Saved entries:
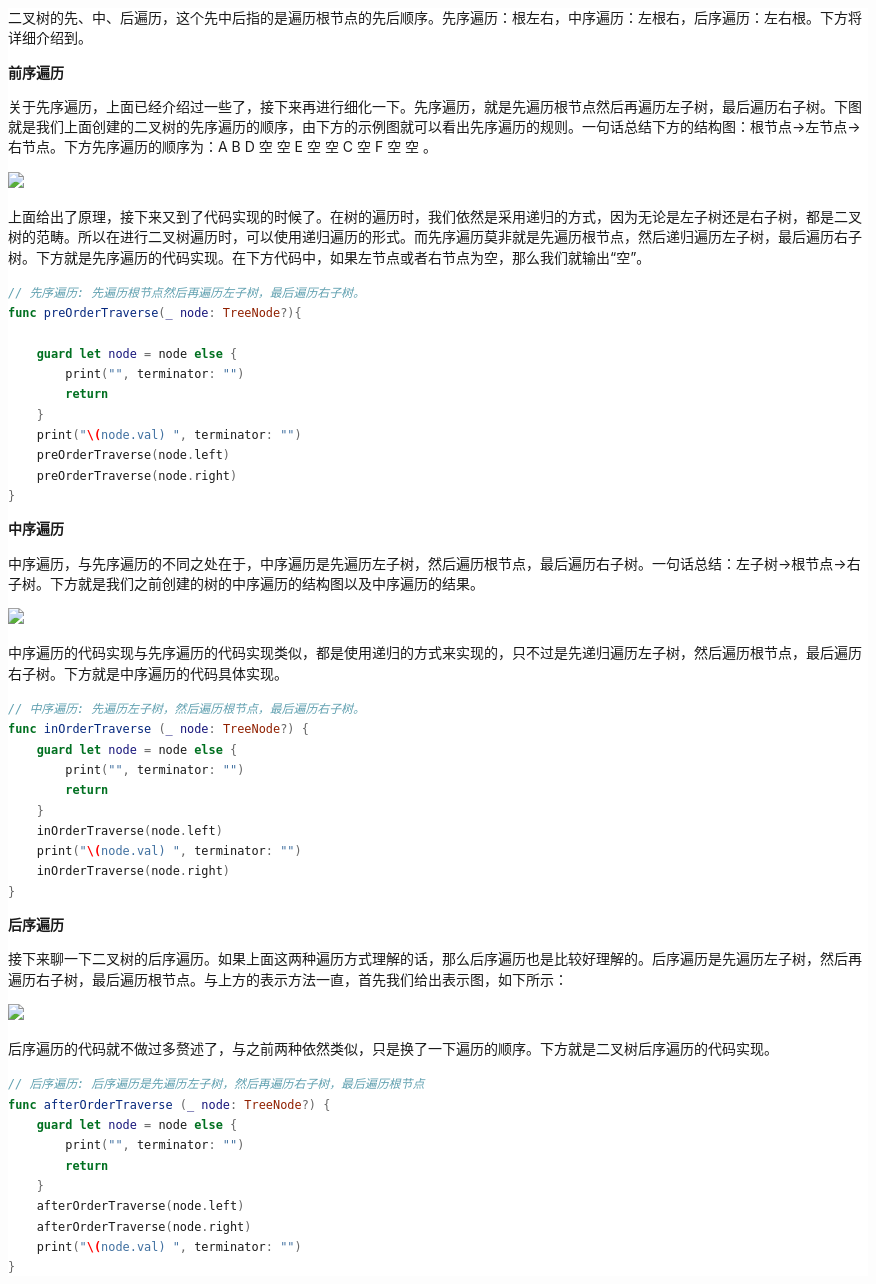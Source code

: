 二叉树的先、中、后遍历，这个先中后指的是遍历根节点的先后顺序。先序遍历：根左右，中序遍历：左根右，后序遍历：左右根。下方将详细介绍到。

**前序遍历**

关于先序遍历，上面已经介绍过一些了，接下来再进行细化一下。先序遍历，就是先遍历根节点然后再遍历左子树，最后遍历右子树。下图就是我们上面创建的二叉树的先序遍历的顺序，由下方的示例图就可以看出先序遍历的规则。一句话总结下方的结构图：根节点->左节点->右节点。下方先序遍历的顺序为：A B D 空 空 E 空 空 C 空 F 空 空 。

![](/aasets/images/al-tree-14.png)

上面给出了原理，接下来又到了代码实现的时候了。在树的遍历时，我们依然是采用递归的方式，因为无论是左子树还是右子树，都是二叉树的范畴。所以在进行二叉树遍历时，可以使用递归遍历的形式。而先序遍历莫非就是先遍历根节点，然后递归遍历左子树，最后遍历右子树。下方就是先序遍历的代码实现。在下方代码中，如果左节点或者右节点为空，那么我们就输出“空”。

```swift
// 先序遍历: 先遍历根节点然后再遍历左子树，最后遍历右子树。
func preOrderTraverse(_ node: TreeNode?){

    guard let node = node else {
        print("", terminator: "")
        return
    }
    print("\(node.val) ", terminator: "")
    preOrderTraverse(node.left)
    preOrderTraverse(node.right)
}
```

**中序遍历**

中序遍历，与先序遍历的不同之处在于，中序遍历是先遍历左子树，然后遍历根节点，最后遍历右子树。一句话总结：左子树->根节点->右子树。下方就是我们之前创建的树的中序遍历的结构图以及中序遍历的结果。

![](/aasets/images/al-tree-15.png)

中序遍历的代码实现与先序遍历的代码实现类似，都是使用递归的方式来实现的，只不过是先递归遍历左子树，然后遍历根节点，最后遍历右子树。下方就是中序遍历的代码具体实现。

```swift
// 中序遍历: 先遍历左子树，然后遍历根节点，最后遍历右子树。
func inOrderTraverse (_ node: TreeNode?) {
    guard let node = node else {
        print("", terminator: "")
        return
    }
    inOrderTraverse(node.left)
    print("\(node.val) ", terminator: "")
    inOrderTraverse(node.right)
}
```

**后序遍历**

接下来聊一下二叉树的后序遍历。如果上面这两种遍历方式理解的话，那么后序遍历也是比较好理解的。后序遍历是先遍历左子树，然后再遍历右子树，最后遍历根节点。与上方的表示方法一直，首先我们给出表示图，如下所示：

![](/aasets/images/al-tree-16.png)

后序遍历的代码就不做过多赘述了，与之前两种依然类似，只是换了一下遍历的顺序。下方就是二叉树后序遍历的代码实现。

```swift
// 后序遍历: 后序遍历是先遍历左子树，然后再遍历右子树，最后遍历根节点
func afterOrderTraverse (_ node: TreeNode?) {
    guard let node = node else {
        print("", terminator: "")
        return
    }
    afterOrderTraverse(node.left)
    afterOrderTraverse(node.right)
    print("\(node.val) ", terminator: "")
}
```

• What is needed: Gather up, from the records above, each line where the word "right" appears.

• Completed task:
    preOrderTraverse(node.right)
    inOrderTraverse(node.right)
    afterOrderTraverse(node.right)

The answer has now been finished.